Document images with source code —
***

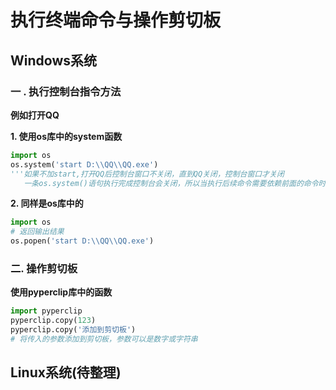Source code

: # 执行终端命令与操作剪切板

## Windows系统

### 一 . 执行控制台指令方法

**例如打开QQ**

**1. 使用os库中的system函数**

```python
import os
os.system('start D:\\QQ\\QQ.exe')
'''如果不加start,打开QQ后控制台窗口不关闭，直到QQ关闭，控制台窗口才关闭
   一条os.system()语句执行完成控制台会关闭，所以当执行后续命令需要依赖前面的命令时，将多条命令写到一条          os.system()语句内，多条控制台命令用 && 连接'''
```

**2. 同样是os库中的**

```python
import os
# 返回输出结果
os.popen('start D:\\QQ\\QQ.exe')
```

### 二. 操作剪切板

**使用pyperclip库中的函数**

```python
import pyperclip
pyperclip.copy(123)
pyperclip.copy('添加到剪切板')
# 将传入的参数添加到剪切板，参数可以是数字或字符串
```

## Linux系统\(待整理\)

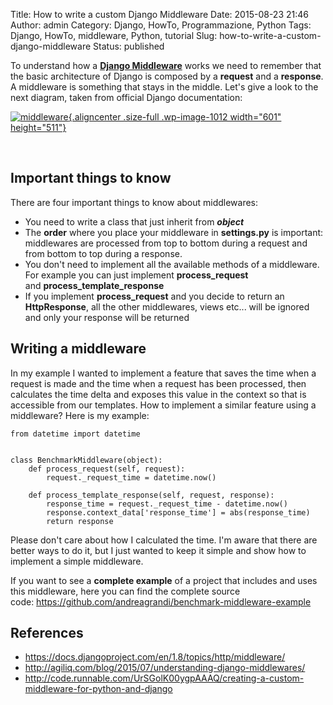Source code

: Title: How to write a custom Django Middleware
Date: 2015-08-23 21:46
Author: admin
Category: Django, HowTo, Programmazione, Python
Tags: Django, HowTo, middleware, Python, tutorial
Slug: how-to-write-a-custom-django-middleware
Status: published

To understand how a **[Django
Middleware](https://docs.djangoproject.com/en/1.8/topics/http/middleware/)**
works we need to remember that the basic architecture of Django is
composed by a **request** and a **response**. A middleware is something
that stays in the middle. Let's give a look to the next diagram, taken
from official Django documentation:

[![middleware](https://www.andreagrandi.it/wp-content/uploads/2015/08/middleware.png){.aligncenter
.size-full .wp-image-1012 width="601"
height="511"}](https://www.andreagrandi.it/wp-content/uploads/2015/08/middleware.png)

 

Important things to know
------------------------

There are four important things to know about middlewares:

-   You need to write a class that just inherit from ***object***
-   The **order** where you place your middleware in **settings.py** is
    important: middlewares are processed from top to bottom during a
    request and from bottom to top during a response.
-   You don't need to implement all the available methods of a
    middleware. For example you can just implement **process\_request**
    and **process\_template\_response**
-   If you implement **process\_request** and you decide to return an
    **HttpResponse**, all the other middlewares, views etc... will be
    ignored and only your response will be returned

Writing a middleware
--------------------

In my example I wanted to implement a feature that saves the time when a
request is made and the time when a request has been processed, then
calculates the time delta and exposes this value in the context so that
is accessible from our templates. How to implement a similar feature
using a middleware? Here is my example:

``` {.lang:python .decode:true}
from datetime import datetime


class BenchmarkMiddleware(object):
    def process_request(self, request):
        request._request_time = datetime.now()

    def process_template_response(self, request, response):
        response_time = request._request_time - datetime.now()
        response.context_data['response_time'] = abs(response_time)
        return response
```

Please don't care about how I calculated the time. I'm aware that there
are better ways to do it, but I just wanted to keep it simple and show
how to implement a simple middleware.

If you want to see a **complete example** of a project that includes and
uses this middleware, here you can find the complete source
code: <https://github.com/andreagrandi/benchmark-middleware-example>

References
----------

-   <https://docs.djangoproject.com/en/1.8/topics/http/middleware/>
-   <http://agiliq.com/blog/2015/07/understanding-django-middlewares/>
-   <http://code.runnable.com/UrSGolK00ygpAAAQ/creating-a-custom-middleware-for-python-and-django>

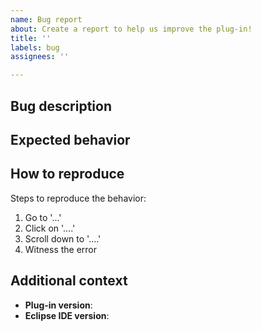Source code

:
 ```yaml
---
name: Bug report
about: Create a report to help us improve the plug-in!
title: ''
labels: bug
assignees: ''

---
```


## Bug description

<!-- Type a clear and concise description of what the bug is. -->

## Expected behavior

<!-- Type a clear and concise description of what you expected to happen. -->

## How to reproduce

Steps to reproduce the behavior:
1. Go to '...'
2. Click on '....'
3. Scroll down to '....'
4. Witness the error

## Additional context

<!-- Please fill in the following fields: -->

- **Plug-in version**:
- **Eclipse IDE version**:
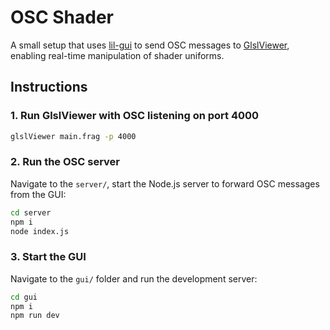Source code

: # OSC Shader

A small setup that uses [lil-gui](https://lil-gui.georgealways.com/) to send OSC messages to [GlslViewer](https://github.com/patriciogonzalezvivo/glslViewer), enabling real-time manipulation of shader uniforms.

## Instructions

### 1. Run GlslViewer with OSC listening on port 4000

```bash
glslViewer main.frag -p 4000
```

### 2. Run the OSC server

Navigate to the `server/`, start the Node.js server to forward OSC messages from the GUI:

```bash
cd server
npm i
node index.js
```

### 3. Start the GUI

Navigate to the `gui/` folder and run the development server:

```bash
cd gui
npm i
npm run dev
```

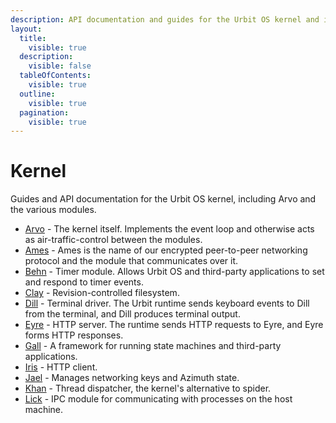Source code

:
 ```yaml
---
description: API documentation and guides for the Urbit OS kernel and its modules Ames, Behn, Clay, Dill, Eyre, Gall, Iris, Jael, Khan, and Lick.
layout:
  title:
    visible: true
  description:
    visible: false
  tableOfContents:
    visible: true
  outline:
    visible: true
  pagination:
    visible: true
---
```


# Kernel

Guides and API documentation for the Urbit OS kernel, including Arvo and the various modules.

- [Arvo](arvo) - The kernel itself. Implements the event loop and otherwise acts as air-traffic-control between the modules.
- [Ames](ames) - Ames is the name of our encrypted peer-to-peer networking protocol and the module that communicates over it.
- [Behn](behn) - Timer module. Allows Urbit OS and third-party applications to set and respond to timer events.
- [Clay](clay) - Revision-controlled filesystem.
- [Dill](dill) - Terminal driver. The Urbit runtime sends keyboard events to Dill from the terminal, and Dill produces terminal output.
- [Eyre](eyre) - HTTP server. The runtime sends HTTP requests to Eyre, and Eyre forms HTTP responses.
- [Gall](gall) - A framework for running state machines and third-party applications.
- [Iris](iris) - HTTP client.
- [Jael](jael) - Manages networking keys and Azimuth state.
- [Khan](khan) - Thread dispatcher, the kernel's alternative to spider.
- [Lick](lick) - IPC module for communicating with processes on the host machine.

***

Copy each line above where the string "know" occurs.

Expected answer —
Important things to know
There are four important things to know about middlewares:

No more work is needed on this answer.